When these moments of carnage ramp up (shot, cut, and performed with hunger and vitality, it must be said), and Q realizes the depths of Keaton's evil, their mutual attraction does not stop. In fact, I'd say it heightens. One dinner table tête-à-tête, in which both characters are pointing guns at each other under the tablecloth, features Q matter-of-factly stating such a bluntly sexual line that I nearly gasped; that I feel like I'd be breaking a rule to even print here (it involves a slang term, and I've already said too much). Later, as they're fighting the hell out of each other (while constantly landing in suggestively straddling positions), Keaton retorts with a bluntly sexual question that I will risk printing: "You have to decide. Kill me or fuck me."

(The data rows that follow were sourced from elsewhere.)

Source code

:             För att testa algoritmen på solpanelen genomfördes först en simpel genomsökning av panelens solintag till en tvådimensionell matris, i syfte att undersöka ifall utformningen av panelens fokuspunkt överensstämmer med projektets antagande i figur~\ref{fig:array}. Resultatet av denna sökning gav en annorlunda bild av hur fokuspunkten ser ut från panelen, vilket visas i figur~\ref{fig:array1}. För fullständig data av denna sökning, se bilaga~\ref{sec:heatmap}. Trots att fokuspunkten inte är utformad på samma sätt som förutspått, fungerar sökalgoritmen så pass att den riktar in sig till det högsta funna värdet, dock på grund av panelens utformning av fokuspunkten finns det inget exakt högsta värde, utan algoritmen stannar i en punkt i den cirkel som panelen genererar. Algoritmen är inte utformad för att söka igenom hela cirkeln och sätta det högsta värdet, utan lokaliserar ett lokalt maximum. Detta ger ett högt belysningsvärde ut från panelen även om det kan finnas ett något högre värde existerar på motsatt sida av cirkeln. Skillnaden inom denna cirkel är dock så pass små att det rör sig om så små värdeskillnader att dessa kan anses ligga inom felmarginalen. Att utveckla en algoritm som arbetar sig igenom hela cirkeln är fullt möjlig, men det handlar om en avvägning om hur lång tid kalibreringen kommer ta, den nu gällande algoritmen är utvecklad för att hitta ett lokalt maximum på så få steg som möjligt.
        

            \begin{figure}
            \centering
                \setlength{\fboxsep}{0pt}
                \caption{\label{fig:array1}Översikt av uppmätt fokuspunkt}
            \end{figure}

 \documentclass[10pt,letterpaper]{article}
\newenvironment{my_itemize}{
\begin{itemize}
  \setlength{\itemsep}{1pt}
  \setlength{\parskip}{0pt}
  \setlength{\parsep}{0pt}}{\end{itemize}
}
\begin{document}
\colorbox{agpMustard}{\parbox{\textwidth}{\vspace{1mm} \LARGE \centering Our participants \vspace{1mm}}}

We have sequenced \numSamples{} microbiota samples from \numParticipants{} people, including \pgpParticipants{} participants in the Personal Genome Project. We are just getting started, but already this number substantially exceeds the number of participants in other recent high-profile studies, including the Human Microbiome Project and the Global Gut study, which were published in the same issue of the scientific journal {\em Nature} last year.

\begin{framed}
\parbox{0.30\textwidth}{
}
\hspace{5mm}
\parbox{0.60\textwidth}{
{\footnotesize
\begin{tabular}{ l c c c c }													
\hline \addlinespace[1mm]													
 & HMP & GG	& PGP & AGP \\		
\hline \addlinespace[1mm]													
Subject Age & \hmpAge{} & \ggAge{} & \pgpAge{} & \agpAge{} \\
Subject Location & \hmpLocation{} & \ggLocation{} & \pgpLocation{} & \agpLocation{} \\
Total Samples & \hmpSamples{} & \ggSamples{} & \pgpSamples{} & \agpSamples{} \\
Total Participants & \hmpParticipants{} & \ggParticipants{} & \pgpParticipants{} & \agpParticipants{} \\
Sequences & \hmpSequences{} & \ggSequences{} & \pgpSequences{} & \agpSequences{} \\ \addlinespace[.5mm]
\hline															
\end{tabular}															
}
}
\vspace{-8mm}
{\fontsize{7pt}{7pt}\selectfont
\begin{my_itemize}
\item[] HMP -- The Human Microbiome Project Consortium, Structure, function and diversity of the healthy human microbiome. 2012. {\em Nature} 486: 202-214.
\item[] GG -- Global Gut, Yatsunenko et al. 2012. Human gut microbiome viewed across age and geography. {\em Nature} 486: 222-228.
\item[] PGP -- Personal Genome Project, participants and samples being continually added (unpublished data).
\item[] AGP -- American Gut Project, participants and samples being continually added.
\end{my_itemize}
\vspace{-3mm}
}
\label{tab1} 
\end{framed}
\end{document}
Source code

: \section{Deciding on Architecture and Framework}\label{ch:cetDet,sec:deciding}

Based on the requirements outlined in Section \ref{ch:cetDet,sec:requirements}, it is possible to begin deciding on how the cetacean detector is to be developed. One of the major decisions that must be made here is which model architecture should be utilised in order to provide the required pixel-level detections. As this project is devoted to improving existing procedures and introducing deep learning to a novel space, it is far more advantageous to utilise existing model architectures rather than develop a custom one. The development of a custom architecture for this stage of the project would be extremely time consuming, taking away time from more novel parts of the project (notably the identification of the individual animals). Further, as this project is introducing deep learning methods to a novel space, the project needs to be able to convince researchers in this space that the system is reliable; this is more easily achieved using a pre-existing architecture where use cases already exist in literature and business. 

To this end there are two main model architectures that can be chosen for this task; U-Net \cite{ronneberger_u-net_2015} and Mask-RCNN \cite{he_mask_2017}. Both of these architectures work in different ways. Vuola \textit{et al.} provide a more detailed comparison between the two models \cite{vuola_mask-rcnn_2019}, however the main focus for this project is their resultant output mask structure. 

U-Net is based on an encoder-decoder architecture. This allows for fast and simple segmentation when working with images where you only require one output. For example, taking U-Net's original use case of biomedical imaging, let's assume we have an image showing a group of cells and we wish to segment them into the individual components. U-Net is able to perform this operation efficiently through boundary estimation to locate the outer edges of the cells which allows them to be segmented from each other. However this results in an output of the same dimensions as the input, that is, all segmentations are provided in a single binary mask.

Guess which one Q chooses? It's the second one! And her joie-de-vivre-enhanced running into horniness doesn't inhibit their action-oriented conflict, nor the deeper interior traumas her character must reckon with. It enriches them, deepens them, elevates the character from a stock symbol of nonsensical fun to a genuine "take" on being alive (while also being, I cannot stress enough, very, very fun).

As The Protégé runs toward its status-shifting climax, this inherent and explored attraction begins to fold in on itself, to crumble under the pressures and realities of their high-stakes lives. It provides such interesting, gripping, welcomely compelling drama, giving their final showdown a sense of melancholic regret among the obvious external conflict between them; a subtext that screams silently, yearns sweatily, aches with the kind of sadness that comes when you're really, really horny for someone. To get all of this verve, this spectrum of emotionality in what's being sold as a fun action flick about punching and shooting people is such a testament to what storytellers can find if they give their genre works even a little more variety of tonality. The Protégé is a welcome, present-tense reminder of the import of theatrical mid-budget pictures, of orienting works toward, not away from, grown-up matters like "lust" and "regret."